The major unknown is what would happen to the other European countries in the Eurozone.  Probably for a little bit it would be rough sailing just because the maneuver of a country exiting the common currency has never been done before, but what would really change over the long-term?  Would Seimen’s x-ray machines (Germany) be any less accurate; would Heinekens (Netherlands) taste any less good; would Michelin tires (France) be any less durable; would Ferraris (Italy) be any less of a status symbol?  No, they’d all maintain their competitive positions, continue to sell, and maintain the value of their stocks.  After the brief hiccup when Greece leaves and things get settled, the European economies would probably be even stronger because they wouldn’t be dragging Greece along with them.  Sure, their imports to Greece would be hurt, but remember the Eurozone is about the size of the US economy while Greece’s economy is about the size of Connecticut’s; not a huge deal in the grand scheme of things.  I would predict that within two years (and probably even less), the European stock markets would be higher than they would on the day of Grexit.

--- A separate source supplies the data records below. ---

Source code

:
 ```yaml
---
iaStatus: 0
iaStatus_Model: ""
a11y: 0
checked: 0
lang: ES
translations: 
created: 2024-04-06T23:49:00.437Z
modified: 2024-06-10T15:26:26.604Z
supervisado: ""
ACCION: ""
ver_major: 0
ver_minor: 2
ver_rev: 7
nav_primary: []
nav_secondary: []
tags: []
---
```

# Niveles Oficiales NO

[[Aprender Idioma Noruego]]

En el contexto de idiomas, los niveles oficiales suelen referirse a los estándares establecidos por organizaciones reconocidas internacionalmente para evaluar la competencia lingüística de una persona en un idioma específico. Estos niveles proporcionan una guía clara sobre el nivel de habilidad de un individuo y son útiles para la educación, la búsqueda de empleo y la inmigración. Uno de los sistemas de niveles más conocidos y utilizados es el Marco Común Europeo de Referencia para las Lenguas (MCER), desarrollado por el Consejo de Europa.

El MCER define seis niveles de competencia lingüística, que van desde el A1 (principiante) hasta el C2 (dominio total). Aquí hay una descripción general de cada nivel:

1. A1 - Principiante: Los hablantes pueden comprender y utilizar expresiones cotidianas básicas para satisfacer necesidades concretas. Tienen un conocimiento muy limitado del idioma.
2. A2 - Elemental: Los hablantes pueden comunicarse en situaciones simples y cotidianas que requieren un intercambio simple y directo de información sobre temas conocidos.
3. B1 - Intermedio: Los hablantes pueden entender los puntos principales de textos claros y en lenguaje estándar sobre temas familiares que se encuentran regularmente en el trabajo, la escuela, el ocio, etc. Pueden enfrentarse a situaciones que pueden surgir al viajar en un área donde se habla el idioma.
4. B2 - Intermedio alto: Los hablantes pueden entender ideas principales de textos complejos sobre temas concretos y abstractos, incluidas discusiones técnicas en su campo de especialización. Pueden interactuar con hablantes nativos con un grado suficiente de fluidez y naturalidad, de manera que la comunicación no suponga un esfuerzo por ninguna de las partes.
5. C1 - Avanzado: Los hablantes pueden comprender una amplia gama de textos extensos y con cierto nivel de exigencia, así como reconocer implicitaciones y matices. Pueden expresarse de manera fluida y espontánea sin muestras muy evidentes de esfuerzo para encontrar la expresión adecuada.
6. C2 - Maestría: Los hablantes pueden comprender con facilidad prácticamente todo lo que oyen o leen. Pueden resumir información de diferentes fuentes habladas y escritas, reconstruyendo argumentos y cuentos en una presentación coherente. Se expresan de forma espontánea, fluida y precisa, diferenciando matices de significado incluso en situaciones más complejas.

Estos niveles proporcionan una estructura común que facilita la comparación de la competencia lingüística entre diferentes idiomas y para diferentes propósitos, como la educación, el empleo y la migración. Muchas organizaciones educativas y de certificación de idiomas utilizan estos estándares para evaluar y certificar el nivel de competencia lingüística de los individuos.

As far as the rest of us go, the whole Greek saga really has no bearing.  As I mentioned before Greece is tiny in terms of its economy.  If/when Greece exits the Eurozone and its economy implodes it will go unnoticed except by our news organizations which are going to have to find something else to talk about, but that’s really it.  In fact, because Grexit will be good for Europe, it will benefit the other global economies just because we will have a healthier and stronger Europe to work with.

 

So there you have it.  That’s my take.  The sooner we face reality, the sooner we accept that Greece just isn’t capable/willing to support itself, the sooner we’ll be able to move forward.  And that moving forward will help all our economies and be positive for the stock market.